LDS Perspectives #57: Wilford Woodruff and Temple Doctrine with Jennifer Ann Mackley

Jennifer Ann Mackley has children, and admits, “they don’t ask me questions… They go to Google.”

Getting your gospel education via the internet is risky, particularly when it comes to those matters we hold most sacred, the matters least likely to be accurately described by the faithful in tweets and Wikipedia articles.

Mackley speaks of the account where Wilford Woodruff saw the founding fathers of the United States in the St. George temple and was impressed that their temple work needed to be performed. Taken out of context, non-Mormons see this as a story of how Mormons are making dead people into Mormons.

But of course, that is not what Mormons believe. We believe that everybody should be given the opportunity to choose, and Wilford Woodruff had come to the point where he said, “I have been so focused on my own family that I didn’t even think about expanding this.”

Mackley feels that if we don’t talk to our kids about the context of our history and revelations, then these revelations and history will seem odd and strange to our children and form a core of disbelief.

Mackley was surprised when she was doing research out of her own curiosity that there wasn’t a book out there that put the development of temple doctrine all in one place, so that members could see the continuity. As she got further into her studies, she realized Wilford Woodruff’s life experiences spanned the bulk of the development of modern temple doctrine. Mackley’s Wilford Woodruff’s Witness: The Development of Temple Doctrine was published in 2014.

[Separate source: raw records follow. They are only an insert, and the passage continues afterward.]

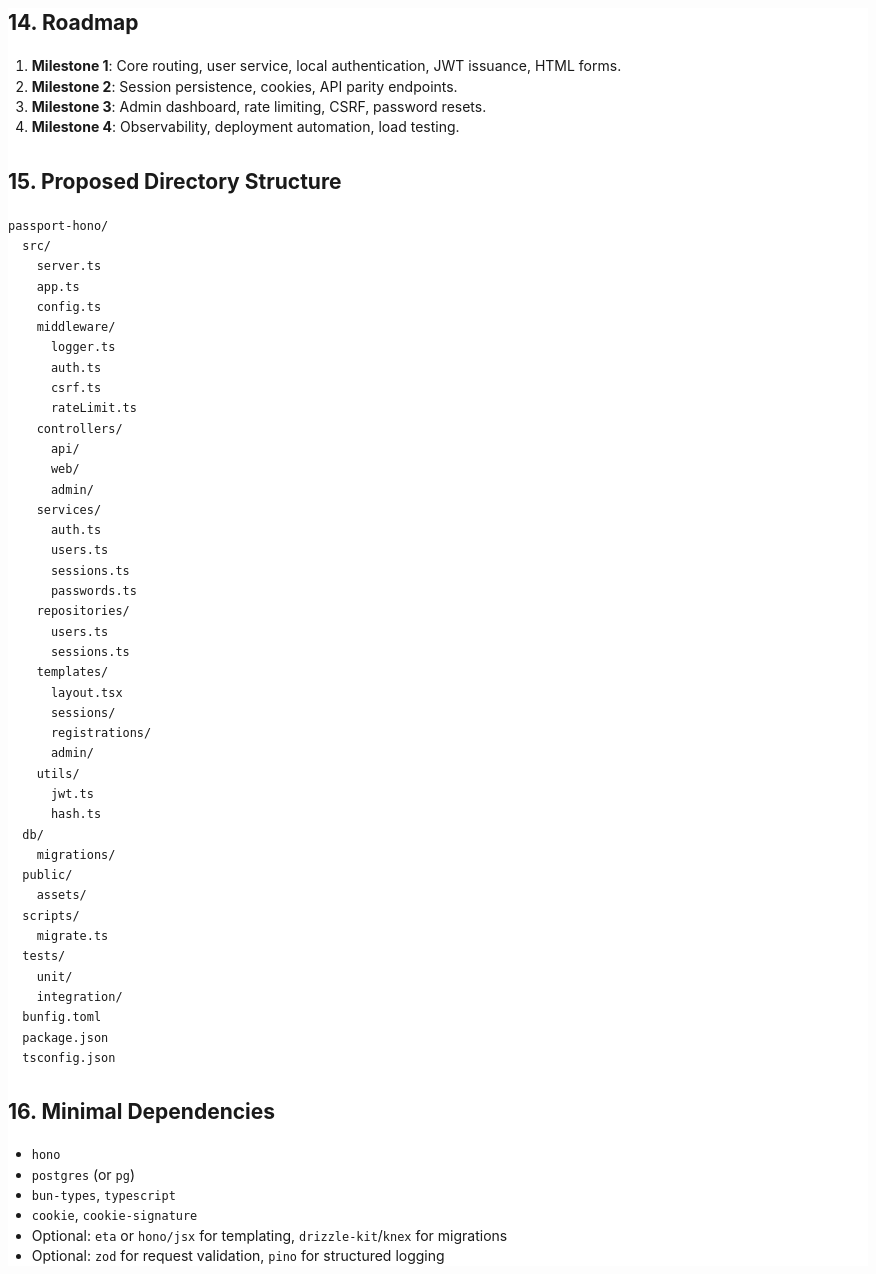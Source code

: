 ## 14. Roadmap

1. **Milestone 1**: Core routing, user service, local authentication, JWT issuance, HTML forms.
2. **Milestone 2**: Session persistence, cookies, API parity endpoints.
3. **Milestone 3**: Admin dashboard, rate limiting, CSRF, password resets.
4. **Milestone 4**: Observability, deployment automation, load testing.

## 15. Proposed Directory Structure

```
passport-hono/
  src/
    server.ts
    app.ts
    config.ts
    middleware/
      logger.ts
      auth.ts
      csrf.ts
      rateLimit.ts
    controllers/
      api/
      web/
      admin/
    services/
      auth.ts
      users.ts
      sessions.ts
      passwords.ts
    repositories/
      users.ts
      sessions.ts
    templates/
      layout.tsx
      sessions/
      registrations/
      admin/
    utils/
      jwt.ts
      hash.ts
  db/
    migrations/
  public/
    assets/
  scripts/
    migrate.ts
  tests/
    unit/
    integration/
  bunfig.toml
  package.json
  tsconfig.json
```

## 16. Minimal Dependencies

- `hono`
- `postgres` (or `pg`)
- `bun-types`, `typescript`
- `cookie`, `cookie-signature`
- Optional: `eta` or `hono/jsx` for templating, `drizzle-kit`/`knex` for migrations
- Optional: `zod` for request validation, `pino` for structured logging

Mackley explains that as the Saints learned about the New and Everlasting Covenant and the temple, “It was like a puzzle: they were given pieces. Now we have the box with the picture on it; we know what we’re putting together. They had no idea.”

Deprecated practices such as rebaptism or priesthood adoption may confuse modern students of Mormonism. Mackley doesn’t see these practices as necessarily trial and error, but rather as evidence of increased learning.

Mackley strongly believes that members need to prepare spiritually to attend the temple but also need to prepare intellectually by doing some research.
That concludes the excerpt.